◆ What the task asks ◆
The response must consist of the lines below from the one with "Or if you are" through the one with "- What information should", exactly as they appear and with both ends kept.
**** Supplied records
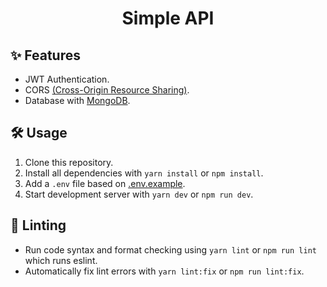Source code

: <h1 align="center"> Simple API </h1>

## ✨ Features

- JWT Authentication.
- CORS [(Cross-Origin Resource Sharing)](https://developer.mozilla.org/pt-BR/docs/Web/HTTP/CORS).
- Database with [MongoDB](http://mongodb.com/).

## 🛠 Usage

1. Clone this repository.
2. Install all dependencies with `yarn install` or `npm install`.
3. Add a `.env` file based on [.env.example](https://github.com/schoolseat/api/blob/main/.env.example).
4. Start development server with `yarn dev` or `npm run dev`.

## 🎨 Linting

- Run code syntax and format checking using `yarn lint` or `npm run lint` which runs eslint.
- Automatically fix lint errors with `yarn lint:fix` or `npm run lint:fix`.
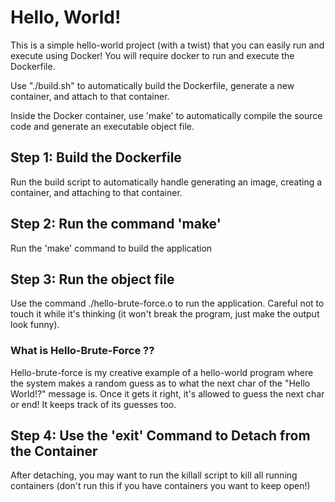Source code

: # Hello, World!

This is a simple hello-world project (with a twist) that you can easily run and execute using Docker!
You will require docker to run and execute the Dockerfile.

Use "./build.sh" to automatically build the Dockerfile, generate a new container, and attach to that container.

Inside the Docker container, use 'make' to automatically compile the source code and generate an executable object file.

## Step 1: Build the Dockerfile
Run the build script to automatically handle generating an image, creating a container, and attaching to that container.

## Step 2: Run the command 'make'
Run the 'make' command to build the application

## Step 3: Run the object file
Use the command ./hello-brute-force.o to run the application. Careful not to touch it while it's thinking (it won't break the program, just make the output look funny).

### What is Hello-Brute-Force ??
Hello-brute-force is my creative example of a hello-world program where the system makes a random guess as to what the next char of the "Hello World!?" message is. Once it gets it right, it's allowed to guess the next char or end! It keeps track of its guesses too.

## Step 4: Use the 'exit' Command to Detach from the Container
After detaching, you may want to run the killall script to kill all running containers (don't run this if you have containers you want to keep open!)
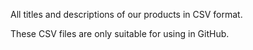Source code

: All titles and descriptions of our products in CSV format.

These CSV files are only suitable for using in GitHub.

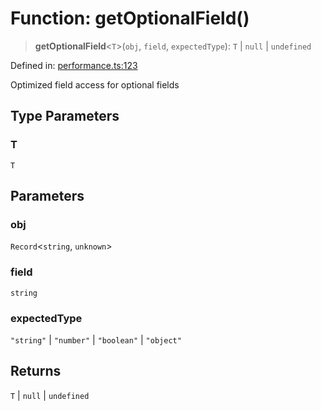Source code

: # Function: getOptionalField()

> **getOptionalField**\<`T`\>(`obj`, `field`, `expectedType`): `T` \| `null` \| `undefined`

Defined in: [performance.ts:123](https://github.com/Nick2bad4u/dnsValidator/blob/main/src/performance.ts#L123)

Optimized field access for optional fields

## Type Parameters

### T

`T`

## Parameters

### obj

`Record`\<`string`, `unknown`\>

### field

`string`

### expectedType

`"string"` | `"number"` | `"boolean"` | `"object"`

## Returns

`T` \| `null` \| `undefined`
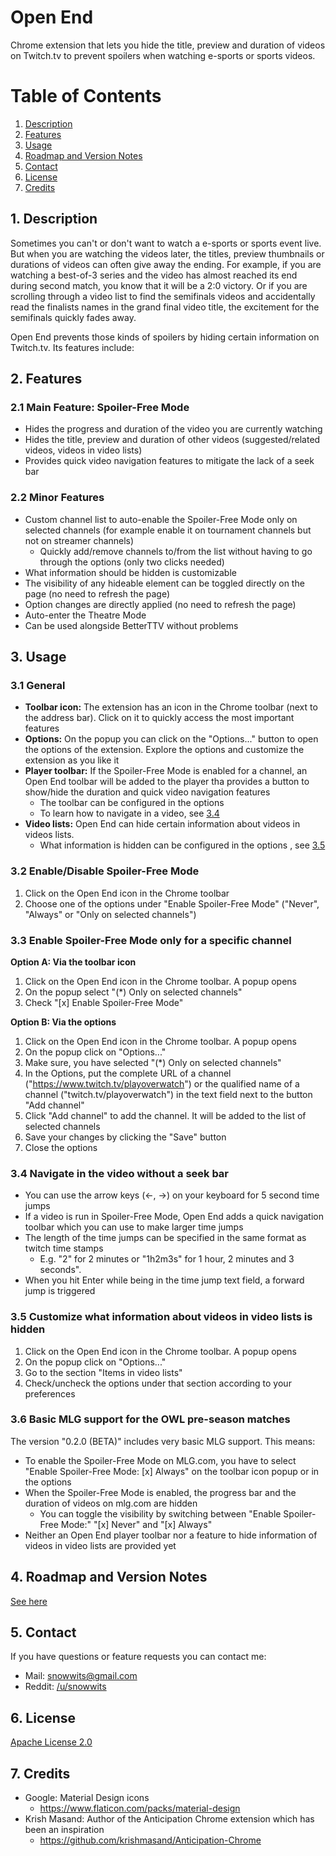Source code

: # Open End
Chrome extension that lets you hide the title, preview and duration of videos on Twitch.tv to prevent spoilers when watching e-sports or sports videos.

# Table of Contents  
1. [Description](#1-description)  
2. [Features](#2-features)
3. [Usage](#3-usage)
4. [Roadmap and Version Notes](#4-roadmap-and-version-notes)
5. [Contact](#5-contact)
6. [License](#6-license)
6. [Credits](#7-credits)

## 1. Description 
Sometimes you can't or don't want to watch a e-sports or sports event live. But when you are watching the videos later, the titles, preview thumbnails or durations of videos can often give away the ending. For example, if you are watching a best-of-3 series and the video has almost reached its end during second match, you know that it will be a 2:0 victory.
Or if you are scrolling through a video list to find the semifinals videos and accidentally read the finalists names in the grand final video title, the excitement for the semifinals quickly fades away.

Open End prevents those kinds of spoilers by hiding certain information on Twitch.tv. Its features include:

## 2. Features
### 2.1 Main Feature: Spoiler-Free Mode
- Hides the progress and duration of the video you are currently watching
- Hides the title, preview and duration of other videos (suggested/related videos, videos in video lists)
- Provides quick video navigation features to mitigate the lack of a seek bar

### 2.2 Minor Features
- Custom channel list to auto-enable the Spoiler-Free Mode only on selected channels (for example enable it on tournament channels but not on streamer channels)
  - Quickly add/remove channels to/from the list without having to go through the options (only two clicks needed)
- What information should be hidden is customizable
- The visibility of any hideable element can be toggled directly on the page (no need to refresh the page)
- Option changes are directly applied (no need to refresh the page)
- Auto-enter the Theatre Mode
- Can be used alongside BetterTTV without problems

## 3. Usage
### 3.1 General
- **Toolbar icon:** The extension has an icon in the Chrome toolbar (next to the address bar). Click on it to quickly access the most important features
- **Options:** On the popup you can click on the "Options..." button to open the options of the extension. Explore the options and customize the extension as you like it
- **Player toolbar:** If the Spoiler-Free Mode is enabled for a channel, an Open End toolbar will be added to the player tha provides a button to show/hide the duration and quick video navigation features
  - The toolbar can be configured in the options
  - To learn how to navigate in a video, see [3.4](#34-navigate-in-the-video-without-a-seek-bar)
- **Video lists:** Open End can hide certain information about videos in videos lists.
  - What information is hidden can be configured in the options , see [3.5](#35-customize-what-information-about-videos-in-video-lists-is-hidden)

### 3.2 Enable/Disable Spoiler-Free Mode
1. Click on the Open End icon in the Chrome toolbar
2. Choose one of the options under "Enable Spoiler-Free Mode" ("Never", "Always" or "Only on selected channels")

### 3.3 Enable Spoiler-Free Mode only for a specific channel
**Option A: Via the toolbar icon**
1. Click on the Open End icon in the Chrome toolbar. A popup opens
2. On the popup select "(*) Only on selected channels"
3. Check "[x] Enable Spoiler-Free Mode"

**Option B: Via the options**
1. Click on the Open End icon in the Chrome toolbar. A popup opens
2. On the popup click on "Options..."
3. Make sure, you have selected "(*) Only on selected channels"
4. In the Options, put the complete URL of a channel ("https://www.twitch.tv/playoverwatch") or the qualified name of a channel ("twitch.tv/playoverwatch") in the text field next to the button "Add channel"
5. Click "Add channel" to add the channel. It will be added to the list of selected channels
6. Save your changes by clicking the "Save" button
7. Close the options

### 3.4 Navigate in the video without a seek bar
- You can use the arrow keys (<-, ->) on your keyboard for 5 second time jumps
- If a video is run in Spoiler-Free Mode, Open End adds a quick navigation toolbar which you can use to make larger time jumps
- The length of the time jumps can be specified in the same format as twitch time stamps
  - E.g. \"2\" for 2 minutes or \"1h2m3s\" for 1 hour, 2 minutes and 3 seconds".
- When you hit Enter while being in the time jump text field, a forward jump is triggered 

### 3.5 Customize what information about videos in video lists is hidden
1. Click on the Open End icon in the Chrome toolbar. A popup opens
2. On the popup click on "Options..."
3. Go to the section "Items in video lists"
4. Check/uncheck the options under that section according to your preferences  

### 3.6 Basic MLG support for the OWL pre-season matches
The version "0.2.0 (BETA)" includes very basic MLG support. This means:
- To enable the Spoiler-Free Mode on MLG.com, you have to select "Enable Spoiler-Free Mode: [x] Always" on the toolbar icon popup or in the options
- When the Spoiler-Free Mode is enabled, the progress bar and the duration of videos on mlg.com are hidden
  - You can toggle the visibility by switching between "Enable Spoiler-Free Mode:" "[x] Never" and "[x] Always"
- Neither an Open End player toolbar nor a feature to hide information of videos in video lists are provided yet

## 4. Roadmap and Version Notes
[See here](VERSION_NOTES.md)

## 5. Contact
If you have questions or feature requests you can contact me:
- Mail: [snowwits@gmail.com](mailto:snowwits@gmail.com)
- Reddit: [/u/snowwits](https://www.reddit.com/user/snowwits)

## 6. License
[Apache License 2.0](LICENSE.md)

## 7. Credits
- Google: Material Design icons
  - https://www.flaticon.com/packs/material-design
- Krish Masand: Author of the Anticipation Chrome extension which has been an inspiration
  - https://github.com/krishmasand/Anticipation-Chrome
********
**** Supplied records
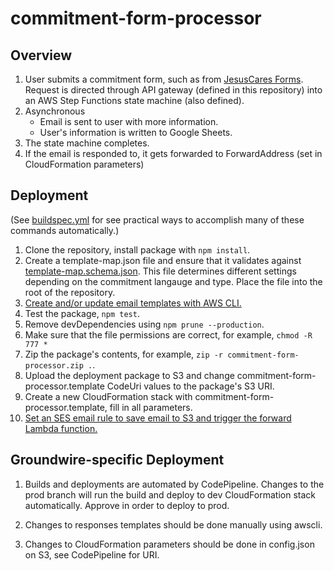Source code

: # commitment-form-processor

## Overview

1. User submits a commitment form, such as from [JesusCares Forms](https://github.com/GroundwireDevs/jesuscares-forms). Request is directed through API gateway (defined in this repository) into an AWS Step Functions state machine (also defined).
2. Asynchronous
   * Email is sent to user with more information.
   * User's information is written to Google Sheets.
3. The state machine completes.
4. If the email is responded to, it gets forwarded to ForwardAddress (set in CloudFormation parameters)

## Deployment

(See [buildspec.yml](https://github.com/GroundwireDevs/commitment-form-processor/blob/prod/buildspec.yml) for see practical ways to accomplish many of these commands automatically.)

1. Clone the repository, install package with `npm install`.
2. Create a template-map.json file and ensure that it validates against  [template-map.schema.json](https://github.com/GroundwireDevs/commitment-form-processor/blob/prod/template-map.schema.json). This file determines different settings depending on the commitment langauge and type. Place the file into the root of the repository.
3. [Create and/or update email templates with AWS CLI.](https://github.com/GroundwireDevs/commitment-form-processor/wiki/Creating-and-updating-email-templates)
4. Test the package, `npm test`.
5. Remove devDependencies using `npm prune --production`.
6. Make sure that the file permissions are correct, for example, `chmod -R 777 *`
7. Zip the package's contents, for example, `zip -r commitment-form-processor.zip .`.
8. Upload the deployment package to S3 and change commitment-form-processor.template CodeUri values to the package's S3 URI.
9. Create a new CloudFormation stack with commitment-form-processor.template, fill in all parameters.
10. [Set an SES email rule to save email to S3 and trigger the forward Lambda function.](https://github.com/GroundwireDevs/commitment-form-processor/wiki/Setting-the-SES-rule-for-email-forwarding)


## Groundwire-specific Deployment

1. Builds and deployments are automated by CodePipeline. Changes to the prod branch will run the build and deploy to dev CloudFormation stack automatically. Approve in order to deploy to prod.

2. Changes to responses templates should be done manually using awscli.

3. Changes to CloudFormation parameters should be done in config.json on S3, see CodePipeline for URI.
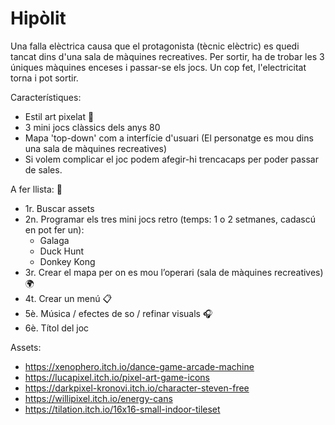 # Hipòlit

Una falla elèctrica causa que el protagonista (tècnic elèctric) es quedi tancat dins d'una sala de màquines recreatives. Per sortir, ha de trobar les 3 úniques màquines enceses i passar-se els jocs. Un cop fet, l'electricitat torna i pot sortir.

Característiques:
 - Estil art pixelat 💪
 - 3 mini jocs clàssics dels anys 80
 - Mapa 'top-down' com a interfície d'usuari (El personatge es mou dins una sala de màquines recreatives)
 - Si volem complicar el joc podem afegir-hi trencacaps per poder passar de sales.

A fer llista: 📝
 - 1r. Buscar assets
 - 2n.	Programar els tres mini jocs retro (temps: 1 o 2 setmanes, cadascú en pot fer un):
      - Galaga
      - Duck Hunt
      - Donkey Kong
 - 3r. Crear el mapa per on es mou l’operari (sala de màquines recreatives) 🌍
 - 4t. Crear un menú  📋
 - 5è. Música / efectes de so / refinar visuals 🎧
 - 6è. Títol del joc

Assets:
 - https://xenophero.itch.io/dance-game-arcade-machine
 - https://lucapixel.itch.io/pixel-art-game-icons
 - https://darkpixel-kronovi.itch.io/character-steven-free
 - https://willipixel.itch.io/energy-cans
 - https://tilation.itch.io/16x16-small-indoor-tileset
********
**** Supplied records
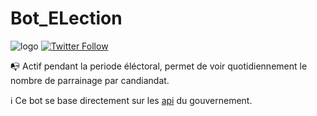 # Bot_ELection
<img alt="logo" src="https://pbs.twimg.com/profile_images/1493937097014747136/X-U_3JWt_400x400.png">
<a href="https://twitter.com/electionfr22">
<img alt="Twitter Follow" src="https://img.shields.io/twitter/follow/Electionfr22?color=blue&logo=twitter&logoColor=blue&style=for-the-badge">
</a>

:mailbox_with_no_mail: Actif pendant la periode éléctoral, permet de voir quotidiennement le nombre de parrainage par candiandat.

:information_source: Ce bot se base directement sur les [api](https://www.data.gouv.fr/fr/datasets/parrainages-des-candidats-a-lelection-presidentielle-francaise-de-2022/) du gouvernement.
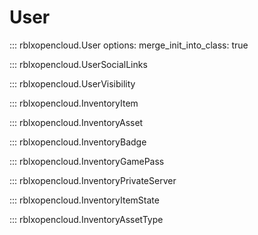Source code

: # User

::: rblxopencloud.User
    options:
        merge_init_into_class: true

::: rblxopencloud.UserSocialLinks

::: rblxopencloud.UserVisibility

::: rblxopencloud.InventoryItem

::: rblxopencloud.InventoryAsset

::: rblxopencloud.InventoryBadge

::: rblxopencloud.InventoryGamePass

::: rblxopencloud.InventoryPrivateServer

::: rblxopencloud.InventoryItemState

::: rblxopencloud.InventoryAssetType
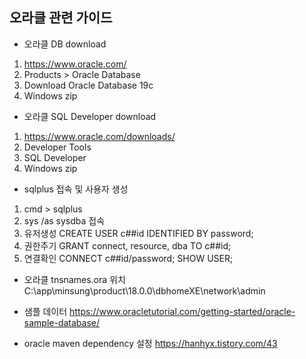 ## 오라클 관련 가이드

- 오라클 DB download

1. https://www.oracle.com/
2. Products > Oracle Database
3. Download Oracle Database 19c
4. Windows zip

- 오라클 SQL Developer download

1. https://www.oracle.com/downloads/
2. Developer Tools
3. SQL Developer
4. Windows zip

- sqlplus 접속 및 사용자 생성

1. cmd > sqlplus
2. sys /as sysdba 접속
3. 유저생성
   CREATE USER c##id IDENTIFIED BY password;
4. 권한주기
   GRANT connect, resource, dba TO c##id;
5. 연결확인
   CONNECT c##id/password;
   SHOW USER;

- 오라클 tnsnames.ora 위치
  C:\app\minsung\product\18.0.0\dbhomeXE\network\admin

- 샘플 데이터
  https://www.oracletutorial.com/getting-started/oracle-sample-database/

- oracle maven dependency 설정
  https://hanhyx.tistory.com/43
********
◆ Written response ◆
Or if you are scrolling through a video list to find the semifinals videos and accidentally read the finalists names in the grand final video title, the excitement for the semifinals quickly fades away.

Open End prevents those kinds of spoilers by hiding certain information on Twitch.tv. Its features include:

## 2. Features
### 2.1 Main Feature: Spoiler-Free Mode
- Hides the progress and duration of the video you are currently watching
- Hides the title, preview and duration of other videos (suggested/related videos, videos in video lists)
- Provides quick video navigation features to mitigate the lack of a seek bar

### 2.2 Minor Features
- Custom channel list to auto-enable the Spoiler-Free Mode only on selected channels (for example enable it on tournament channels but not on streamer channels)
  - Quickly add/remove channels to/from the list without having to go through the options (only two clicks needed)
- What information should be hidden is customizable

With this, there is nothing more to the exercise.